8章 負けられない戦い-菅野さおりの証言
※この話はすべてフィクションであり、実在の人物・地名・事件・建物その他とは一切関係ありません。
お義父さまが亡くなって驚きました。心臓病など持病がいくつかあることは前から知っていましたけど、出発前はいつものように息子の達也と遊んだりしてましたから。
夫が転職したのを機に私も同居させていただいてますが、家事は家政婦の坂本さんにやらせておけと言われていますので私は基本的に手出ししません。坂本さんがお休みのときに、私と夫と達也の分を私が洗濯するくらいです。一夫さんと節子さんの洗濯は別に節子さんがやられます、坂本さんがいないときの料理やお掃除も。だから私、正直日中とても暇なんです。家政婦さんや節子さんが働いているのに、私だけ何もしないでいいというのは…ちょっと居づらくて。だから日中は外へ図書館へ本を読みに行ったり、ママ友の家にお邪魔したりして時間を潰しておりました。
私が浮気してるって、誰ですかそんなこと!くだらない噂を流す人ってどこにでもいるものです、警察もそんな話を真に受けるなんて暇なんですね。えっこの写真に一緒に並んでる人はって、あぁ…それは確かお義父さまと買い物に出たときです。ちょうど出先でバッタリ会って、新しいネクタイを選ぶからと言われて買い物に付き合いましたわ。その程度で浮気扱いされたのではたまりませんわね!

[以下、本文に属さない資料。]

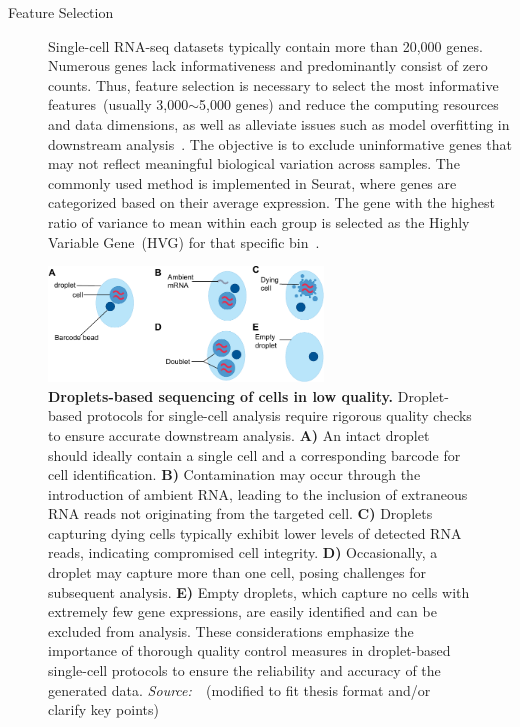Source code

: \begin{description}
	\item[Feature Selection]
	Single-cell RNA-seq datasets typically contain more than 20,000 genes. Numerous genes lack informativeness and predominantly consist of zero counts. Thus, feature selection is necessary to select the most informative features~(usually 3,000$\sim$5,000 genes) and reduce the computing resources and data dimensions, as well as alleviate issues such as model overfitting in downstream analysis~\citep{yang2021feature}. The objective is to exclude uninformative genes that may not reflect meaningful biological variation across samples. The commonly used method is implemented in Seurat, where genes are categorized based on their average expression. The gene with the highest ratio of variance to mean within each group is selected as the Highly Variable Gene~(HVG) for that specific bin~\citep{stuart2019seurat3}.
\end{description}

\begin{figure}[!ht]
	\centering
	\includegraphics[width=0.65\textwidth]{QC_cells/fig}
	\vspace{0.1cm}
	\caption[Droplets-based sequencing of cells in low quality.]{\textbf{Droplets-based sequencing of cells in low quality.} Droplet-based protocols for single-cell analysis require rigorous quality checks to ensure accurate downstream analysis. \textbf{A)} An intact droplet should ideally contain a single cell and a corresponding barcode for cell identification. \textbf{B)} Contamination may occur through the introduction of ambient RNA, leading to the inclusion of extraneous RNA reads not originating from the targeted cell. \textbf{C)} Droplets capturing dying cells typically exhibit lower levels of detected RNA reads, indicating compromised cell integrity. \textbf{D)} Occasionally, a droplet may capture more than one cell, posing challenges for subsequent analysis. \textbf{E)} Empty droplets, which capture no cells with extremely few gene expressions, are easily identified and can be excluded from analysis. These considerations emphasize the importance of thorough quality control measures in droplet-based single-cell protocols to ensure the reliability and accuracy of the generated data. \emph{Source:~\cite{heumos2023best}}~(modified to fit thesis format and/or clarify key points)}
	\label{fig:QCcells}
\end{figure}
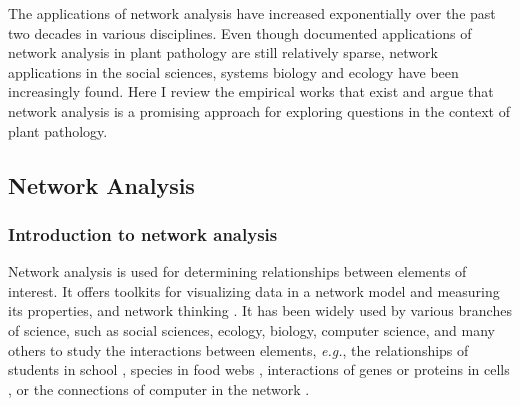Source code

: 
The applications of network analysis have increased exponentially over the past two decades in various disciplines. Even though documented applications of network analysis in plant pathology are still relatively sparse, network applications in the social sciences, systems biology and ecology have been increasingly found. Here I review the empirical works that exist and argue that network analysis is a promising approach for exploring questions in the context of plant pathology.



\subsection*{Network Analysis}

\subsubsection*{Introduction to network analysis}

Network analysis is used for determining relationships between elements of interest. It offers toolkits for visualizing data in a network model and measuring its properties, and network thinking \citep{PROULX:2005hx}. It has been widely used by various branches of science, such as social sciences, ecology, biology, computer science, and many others to study the interactions between elements, \textit{e.g.}, the relationships of students in school \citep{moody2001race}, species in food webs \citep{krause2003compartments}, interactions of genes or proteins in cells \citep{guimera2005functional}, or the connections of computer in the network \citep{pastor2001epidemic,newman2006modularity}.


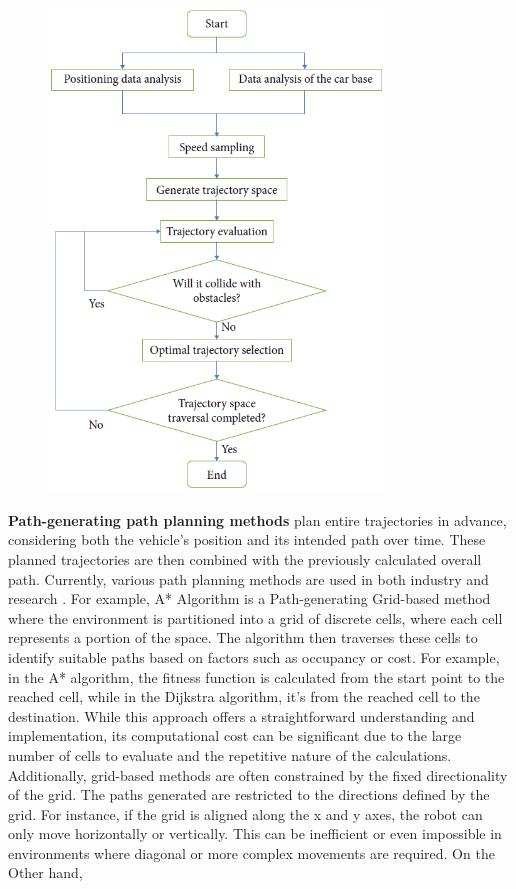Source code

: \begin{figure}[H] 
\centering  
\includegraphics[width=3.5in]{images/Chap1/DWA_flowchart.png}  
\label{flowchart of the DWA}  
\end{figure}

\textbf{Path-generating path planning methods} plan entire trajectories in advance, considering both the 
vehicle's position and its intended path over time. These planned trajectories are then combined with 
the previously calculated overall path. Currently, various path planning methods are used in both industry 
and research \cite{R28}.
For example, A* Algorithm is a Path-generating Grid-based method where
the environment is partitioned into a grid of discrete cells, where each cell represents a 
portion of the space. 
The algorithm then traverses these cells to identify suitable paths based on factors such as occupancy 
or cost. For example, in the A* algorithm, the fitness function is calculated from the start point 
to the reached cell, while in the Dijkstra algorithm, it's from the reached cell to the destination. 
While this approach offers a straightforward understanding and implementation, its computational cost 
can be significant due to the large number of cells to evaluate and the repetitive nature of the 
calculations. Additionally, grid-based methods are often constrained by the fixed directionality 
of the grid. The paths generated are restricted to the directions defined by the grid. 
For instance, if the grid is aligned along the x and y axes, the robot can only move horizontally 
or vertically. This can be inefficient or even impossible in environments where diagonal 
or more complex movements are required.
On the Other hand,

事件当日、私は5時30分頃起きていました。新年の旅行ですから、やはり気合を入れたくなるのが女心というもの。夫はぐうぐう寝ていましたけど、達也も6時15分頃に目を覚ましました。トイレに行くと言って部屋を出てしばらく戻らないので、まさかと思ったらやはりお義父さまの書斎に寄り道していたようです。朝6時30分より少し前かしら…25分頃だったと思うわ、スマホを見ましたので。それでお義父さまの部屋へ行って、お仕事の邪魔しちゃダメよと連れ戻しに行ったのですがお義父さまも達也が大好きでしょ?駄々をこねられて、どのくらいかしら?それでやっと自室に達也を連れ戻したら今度は夫がいませんでした。私たちのすぐ後にトイレ行ってきたと部屋に入ってきましたけど…。時間はそうねぇ、6時35分前ってところかしら?そのあとはみんなで7時に食卓で朝食を食べて、支度をして8時に出ましたわ。いいえ、私はお義父さまのピルケースに触ってもいませんわ。そもそも誰にも触らせようとしませんもの、大切なお薬ですものね。
忠司「この後、警察の知人への聞き込みにより一夫とさおりは不倫関係にあったことが明らかになった。聞き込みから得た情報を元にラブホテル駐車場の監視カメラの映像を見せたところ、認めた。平日の昼間にたびたび逢瀬を重ねていたようだ。」